*** Raw data Section Begins ***

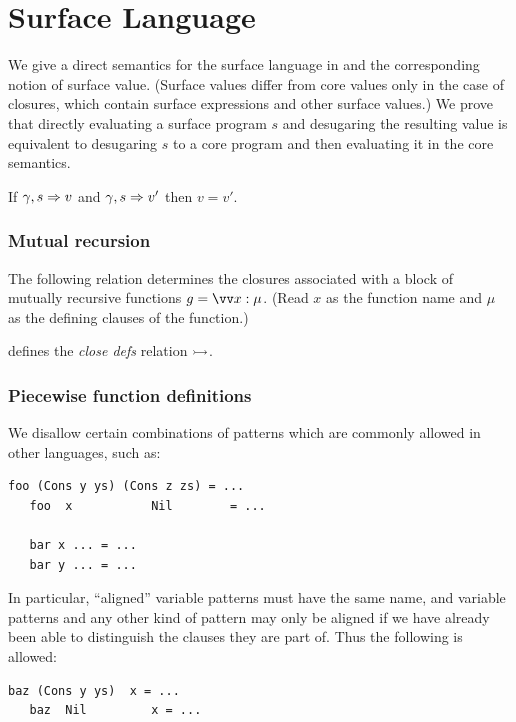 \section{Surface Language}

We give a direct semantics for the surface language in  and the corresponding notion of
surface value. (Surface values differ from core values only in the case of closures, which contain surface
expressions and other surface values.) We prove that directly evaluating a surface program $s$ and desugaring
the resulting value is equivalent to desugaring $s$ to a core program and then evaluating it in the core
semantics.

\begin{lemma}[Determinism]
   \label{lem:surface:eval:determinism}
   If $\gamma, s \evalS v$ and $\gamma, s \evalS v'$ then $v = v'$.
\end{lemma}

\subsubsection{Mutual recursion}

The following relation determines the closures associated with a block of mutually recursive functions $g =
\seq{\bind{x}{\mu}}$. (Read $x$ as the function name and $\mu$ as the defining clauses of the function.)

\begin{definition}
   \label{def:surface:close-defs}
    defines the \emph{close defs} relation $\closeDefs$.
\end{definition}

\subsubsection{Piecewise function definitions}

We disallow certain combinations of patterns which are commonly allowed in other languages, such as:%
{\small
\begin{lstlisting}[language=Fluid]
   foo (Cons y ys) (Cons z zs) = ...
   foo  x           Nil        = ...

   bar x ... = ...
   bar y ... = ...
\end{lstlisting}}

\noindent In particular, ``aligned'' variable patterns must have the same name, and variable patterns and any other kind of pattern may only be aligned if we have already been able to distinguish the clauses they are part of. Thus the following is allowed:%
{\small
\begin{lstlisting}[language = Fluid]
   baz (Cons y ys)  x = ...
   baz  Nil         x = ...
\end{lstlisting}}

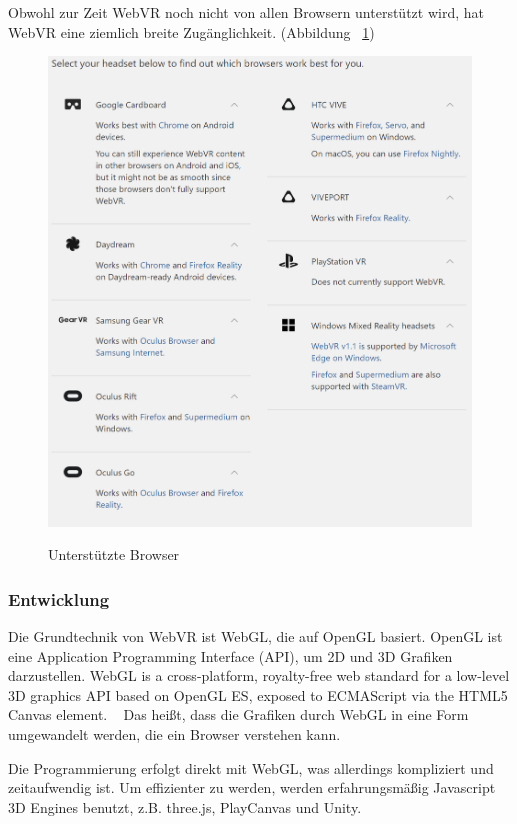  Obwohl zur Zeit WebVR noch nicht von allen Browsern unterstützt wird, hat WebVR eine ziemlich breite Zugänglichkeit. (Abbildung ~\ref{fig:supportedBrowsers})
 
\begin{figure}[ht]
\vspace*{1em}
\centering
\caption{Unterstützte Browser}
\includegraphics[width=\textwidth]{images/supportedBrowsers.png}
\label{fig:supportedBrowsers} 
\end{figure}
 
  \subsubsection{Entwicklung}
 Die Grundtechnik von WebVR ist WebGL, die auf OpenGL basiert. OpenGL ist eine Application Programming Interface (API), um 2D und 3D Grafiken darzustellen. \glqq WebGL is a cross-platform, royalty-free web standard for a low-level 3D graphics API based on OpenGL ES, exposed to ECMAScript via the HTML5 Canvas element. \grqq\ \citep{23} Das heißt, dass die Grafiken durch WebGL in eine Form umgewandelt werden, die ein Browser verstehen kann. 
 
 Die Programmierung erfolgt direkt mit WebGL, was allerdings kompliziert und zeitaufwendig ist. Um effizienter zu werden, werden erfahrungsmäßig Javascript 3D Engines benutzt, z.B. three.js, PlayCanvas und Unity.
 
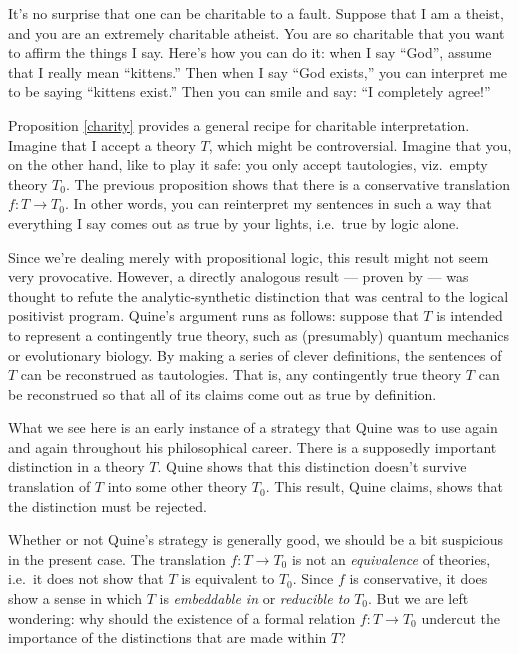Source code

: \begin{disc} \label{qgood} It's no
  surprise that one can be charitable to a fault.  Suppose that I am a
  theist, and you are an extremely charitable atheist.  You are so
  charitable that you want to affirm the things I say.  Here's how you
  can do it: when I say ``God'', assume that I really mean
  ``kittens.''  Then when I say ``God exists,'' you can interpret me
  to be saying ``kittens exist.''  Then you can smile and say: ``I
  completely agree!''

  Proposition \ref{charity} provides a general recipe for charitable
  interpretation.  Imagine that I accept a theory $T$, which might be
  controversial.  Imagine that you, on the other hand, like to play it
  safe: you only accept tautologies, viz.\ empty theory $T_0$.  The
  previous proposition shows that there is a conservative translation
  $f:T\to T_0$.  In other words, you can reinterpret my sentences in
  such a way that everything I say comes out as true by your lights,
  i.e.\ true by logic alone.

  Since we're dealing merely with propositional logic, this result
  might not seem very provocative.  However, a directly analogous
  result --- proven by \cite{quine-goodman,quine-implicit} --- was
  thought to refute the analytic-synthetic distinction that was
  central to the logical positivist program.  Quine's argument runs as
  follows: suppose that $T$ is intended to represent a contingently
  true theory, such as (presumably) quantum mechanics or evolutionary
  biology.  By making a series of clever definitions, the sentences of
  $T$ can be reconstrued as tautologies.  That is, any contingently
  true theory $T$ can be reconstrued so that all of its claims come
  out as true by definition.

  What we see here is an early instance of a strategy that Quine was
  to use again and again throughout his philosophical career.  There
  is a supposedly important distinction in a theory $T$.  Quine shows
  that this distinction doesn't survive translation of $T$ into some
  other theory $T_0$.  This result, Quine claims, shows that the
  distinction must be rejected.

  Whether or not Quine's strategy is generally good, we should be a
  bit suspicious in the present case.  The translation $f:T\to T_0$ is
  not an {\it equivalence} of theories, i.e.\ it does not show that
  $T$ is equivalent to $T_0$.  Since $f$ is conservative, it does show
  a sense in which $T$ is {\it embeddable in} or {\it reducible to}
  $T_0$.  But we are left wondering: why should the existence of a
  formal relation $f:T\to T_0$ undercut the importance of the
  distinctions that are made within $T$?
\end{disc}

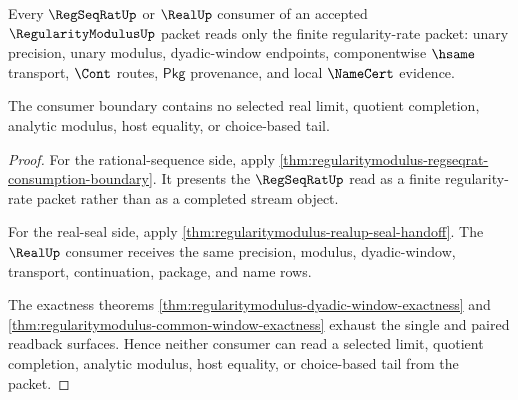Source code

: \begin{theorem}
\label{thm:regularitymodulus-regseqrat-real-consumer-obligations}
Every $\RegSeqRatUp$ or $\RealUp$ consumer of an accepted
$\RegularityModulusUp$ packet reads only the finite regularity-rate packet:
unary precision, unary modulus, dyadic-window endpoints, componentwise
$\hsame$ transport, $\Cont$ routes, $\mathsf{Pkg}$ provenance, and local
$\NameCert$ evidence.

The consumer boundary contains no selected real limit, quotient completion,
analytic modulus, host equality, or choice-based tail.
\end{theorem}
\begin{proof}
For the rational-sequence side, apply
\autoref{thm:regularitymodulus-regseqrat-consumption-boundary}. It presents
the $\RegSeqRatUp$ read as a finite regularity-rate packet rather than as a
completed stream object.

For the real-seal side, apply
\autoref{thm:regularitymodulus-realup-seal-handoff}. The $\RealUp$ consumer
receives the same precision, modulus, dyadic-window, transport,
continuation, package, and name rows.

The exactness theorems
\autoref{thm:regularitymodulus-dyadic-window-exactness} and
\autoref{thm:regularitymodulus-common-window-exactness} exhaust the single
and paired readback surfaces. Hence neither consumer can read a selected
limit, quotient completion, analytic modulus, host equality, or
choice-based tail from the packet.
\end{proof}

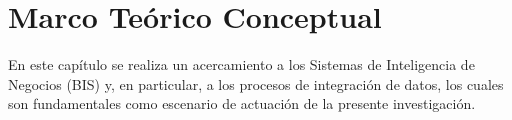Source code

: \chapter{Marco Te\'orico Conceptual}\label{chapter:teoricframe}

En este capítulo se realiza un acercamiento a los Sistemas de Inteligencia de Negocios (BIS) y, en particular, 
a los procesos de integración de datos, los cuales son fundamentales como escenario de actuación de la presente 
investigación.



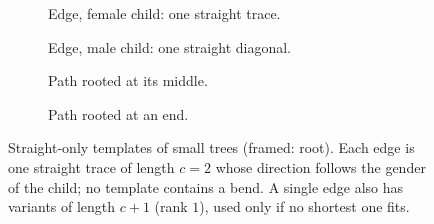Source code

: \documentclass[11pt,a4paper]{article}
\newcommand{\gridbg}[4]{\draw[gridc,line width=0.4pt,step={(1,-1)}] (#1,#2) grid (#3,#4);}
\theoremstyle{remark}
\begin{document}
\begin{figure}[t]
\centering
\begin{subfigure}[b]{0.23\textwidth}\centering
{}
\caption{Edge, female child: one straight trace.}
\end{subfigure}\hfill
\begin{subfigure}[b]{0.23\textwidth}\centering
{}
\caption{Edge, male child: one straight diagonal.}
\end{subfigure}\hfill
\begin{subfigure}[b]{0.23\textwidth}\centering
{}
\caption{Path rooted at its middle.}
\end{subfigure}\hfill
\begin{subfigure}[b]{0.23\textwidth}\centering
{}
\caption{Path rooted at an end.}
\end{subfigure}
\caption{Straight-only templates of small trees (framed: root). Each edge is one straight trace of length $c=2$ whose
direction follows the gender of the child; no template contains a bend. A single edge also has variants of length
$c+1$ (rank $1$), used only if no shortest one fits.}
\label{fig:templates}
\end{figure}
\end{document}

*** Raw data Section Ends ***
*** Raw data Section Begins ***

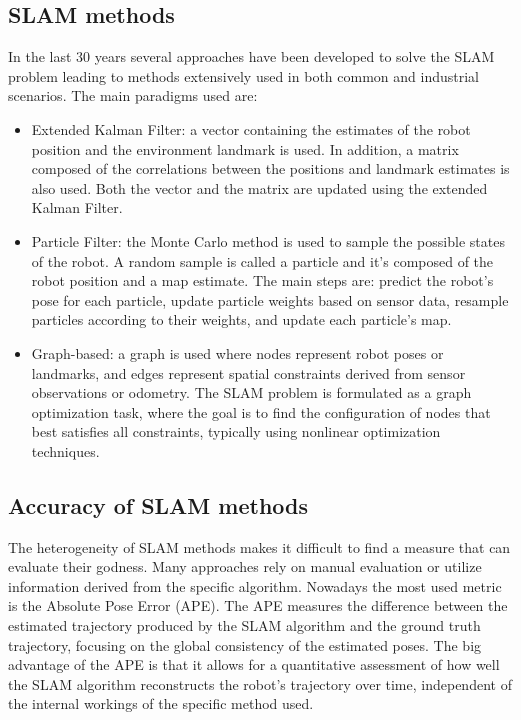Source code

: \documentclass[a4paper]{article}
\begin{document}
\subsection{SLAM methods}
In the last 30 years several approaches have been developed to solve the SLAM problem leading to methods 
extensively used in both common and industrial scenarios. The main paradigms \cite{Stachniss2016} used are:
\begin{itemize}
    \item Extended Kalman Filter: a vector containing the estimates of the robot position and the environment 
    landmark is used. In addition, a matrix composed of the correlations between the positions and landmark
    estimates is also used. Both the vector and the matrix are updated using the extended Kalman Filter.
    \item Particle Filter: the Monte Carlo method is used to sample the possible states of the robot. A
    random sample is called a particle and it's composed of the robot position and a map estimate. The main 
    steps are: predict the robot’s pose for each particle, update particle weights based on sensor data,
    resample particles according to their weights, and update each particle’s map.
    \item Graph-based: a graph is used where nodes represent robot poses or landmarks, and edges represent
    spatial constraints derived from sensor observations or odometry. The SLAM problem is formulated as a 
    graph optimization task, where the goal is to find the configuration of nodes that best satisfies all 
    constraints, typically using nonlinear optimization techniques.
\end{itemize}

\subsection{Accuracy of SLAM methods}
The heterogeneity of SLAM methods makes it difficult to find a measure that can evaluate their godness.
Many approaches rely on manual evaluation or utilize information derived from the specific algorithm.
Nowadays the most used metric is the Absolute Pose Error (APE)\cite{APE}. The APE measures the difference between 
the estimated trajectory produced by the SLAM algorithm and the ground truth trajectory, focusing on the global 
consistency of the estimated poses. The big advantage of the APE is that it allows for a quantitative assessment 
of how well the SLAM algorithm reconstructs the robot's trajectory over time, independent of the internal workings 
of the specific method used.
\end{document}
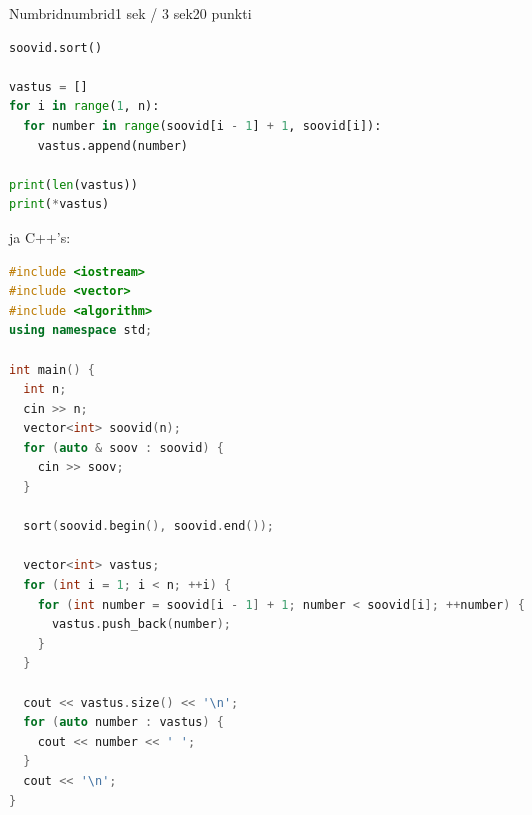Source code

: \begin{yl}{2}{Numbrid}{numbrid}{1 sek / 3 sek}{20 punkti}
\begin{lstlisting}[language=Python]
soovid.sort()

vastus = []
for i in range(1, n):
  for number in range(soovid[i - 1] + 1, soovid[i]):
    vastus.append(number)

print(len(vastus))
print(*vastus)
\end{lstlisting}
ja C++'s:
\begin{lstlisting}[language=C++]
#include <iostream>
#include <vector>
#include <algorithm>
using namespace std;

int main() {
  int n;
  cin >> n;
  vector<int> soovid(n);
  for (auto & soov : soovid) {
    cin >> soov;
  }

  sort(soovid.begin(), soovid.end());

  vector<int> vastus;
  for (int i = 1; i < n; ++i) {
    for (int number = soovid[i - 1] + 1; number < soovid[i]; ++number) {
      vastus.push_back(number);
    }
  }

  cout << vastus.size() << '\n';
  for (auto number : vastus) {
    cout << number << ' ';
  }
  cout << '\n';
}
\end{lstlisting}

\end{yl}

*** Raw data Section Ends ***

Task directions:
Could you copy out every line in the material above that contains the string "caption"?

Answer to this task:
\caption{Unterstützte Browser}
\caption{Edge, female child: one straight trace.}
\caption{Edge, male child: one straight diagonal.}
\caption{Path rooted at its middle.}
\caption{Path rooted at an end.}
\caption{Straight-only templates of small trees (framed: root). Each edge is one straight trace of length $c=2$ whose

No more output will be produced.